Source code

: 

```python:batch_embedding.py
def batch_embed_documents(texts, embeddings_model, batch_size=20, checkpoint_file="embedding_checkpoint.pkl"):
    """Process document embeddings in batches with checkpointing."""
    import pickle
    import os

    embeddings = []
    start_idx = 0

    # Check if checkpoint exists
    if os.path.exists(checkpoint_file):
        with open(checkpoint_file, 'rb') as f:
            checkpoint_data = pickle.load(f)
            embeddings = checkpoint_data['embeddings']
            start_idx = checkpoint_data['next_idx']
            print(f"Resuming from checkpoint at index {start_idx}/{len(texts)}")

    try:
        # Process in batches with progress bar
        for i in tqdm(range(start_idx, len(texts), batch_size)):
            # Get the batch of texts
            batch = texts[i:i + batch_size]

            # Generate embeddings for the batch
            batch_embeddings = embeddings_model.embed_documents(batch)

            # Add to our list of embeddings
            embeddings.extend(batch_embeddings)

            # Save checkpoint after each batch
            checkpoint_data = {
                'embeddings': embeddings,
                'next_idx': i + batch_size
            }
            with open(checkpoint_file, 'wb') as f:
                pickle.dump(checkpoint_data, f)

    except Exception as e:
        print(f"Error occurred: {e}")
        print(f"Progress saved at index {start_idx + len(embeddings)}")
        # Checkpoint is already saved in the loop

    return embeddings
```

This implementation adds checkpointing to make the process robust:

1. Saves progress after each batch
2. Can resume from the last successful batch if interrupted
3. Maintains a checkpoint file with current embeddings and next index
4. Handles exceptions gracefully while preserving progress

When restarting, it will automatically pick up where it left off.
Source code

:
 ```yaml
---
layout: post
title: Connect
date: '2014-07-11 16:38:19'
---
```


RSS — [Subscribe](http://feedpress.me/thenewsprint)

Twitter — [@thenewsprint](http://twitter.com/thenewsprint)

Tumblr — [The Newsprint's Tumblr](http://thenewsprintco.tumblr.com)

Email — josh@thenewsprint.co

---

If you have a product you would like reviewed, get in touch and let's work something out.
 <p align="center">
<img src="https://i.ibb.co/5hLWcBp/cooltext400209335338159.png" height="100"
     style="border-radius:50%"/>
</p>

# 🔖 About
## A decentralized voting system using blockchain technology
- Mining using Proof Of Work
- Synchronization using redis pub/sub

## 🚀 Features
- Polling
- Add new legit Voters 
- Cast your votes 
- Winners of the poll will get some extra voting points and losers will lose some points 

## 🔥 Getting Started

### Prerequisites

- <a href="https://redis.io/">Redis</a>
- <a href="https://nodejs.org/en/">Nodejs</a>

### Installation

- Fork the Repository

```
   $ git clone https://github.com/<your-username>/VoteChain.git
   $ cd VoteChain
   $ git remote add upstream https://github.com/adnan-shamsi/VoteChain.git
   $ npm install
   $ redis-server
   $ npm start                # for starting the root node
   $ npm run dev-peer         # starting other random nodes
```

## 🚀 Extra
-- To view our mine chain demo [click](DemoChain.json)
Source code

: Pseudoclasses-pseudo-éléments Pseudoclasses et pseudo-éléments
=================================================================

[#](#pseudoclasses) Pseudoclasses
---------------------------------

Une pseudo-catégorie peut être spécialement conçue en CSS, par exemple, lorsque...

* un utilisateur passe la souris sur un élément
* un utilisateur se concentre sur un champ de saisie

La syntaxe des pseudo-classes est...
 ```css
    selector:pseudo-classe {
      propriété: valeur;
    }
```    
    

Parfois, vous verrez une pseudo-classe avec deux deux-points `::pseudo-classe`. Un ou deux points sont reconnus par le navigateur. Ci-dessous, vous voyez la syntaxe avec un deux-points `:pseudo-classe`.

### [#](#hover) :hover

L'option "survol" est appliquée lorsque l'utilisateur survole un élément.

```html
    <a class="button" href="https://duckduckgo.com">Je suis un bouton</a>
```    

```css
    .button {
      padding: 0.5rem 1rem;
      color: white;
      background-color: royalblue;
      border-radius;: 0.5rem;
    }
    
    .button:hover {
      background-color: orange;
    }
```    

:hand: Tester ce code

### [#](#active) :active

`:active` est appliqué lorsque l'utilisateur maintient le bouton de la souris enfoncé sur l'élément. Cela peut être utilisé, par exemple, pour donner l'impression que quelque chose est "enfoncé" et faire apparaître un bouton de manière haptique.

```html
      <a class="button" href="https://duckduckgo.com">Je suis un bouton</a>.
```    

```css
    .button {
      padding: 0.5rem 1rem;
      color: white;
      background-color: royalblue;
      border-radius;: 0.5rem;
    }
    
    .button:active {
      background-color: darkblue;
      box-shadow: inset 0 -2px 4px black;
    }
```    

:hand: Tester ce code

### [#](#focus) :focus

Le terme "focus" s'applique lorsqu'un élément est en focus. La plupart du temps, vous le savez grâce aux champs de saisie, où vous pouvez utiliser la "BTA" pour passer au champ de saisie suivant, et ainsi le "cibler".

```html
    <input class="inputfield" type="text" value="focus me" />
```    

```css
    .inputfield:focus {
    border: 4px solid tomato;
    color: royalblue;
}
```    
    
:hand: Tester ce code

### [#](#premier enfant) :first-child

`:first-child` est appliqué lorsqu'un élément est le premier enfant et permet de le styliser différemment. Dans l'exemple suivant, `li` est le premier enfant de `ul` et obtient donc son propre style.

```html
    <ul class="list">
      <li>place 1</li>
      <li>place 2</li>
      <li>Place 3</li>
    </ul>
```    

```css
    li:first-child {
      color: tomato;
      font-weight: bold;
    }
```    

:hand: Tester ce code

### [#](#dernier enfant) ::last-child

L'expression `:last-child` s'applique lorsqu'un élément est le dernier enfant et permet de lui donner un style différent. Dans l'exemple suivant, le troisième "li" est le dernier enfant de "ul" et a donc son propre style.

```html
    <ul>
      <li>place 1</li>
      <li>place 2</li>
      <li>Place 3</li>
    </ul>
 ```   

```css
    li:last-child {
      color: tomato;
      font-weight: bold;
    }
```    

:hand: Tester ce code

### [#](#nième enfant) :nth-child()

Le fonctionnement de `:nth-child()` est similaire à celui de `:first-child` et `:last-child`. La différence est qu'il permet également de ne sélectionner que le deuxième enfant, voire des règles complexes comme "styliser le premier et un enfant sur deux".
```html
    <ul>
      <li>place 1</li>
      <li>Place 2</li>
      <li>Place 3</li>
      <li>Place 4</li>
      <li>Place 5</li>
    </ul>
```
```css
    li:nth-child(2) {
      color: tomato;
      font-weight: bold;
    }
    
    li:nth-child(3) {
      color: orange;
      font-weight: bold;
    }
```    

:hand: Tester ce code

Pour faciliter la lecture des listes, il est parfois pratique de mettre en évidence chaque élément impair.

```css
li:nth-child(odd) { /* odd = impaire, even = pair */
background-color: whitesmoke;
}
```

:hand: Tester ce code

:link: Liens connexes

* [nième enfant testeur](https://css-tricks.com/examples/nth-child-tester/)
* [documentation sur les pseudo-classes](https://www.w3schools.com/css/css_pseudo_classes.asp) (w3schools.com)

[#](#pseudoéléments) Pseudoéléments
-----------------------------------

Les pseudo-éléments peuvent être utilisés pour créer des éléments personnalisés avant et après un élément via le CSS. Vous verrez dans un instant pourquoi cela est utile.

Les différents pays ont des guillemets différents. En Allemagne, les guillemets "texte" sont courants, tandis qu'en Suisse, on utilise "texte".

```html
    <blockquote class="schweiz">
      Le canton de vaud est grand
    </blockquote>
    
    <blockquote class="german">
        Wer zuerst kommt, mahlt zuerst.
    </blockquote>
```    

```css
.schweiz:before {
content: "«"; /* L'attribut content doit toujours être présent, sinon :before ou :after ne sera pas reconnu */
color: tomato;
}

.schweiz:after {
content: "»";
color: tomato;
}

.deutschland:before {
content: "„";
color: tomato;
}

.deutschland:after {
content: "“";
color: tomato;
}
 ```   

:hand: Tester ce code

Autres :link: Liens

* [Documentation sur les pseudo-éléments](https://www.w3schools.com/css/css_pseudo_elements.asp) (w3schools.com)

▶ [Activity] Return, with no change at all, every line in the entries above from the line containing "- Winners of" through the line containing "Pseudoclasses et pseudo-éléments".

▶ [Answer space]
- Winners of the poll will get some extra voting points and losers will lose some points 

## 🔥 Getting Started

### Prerequisites

- <a href="https://redis.io/">Redis</a>
- <a href="https://nodejs.org/en/">Nodejs</a>

### Installation

- Fork the Repository

```
   $ git clone https://github.com/<your-username>/VoteChain.git
   $ cd VoteChain
   $ git remote add upstream https://github.com/adnan-shamsi/VoteChain.git
   $ npm install
   $ redis-server
   $ npm start                # for starting the root node
   $ npm run dev-peer         # starting other random nodes
```

## 🚀 Extra
-- To view our mine chain demo [click](DemoChain.json)
Source code

: Pseudoclasses-pseudo-éléments Pseudoclasses et pseudo-éléments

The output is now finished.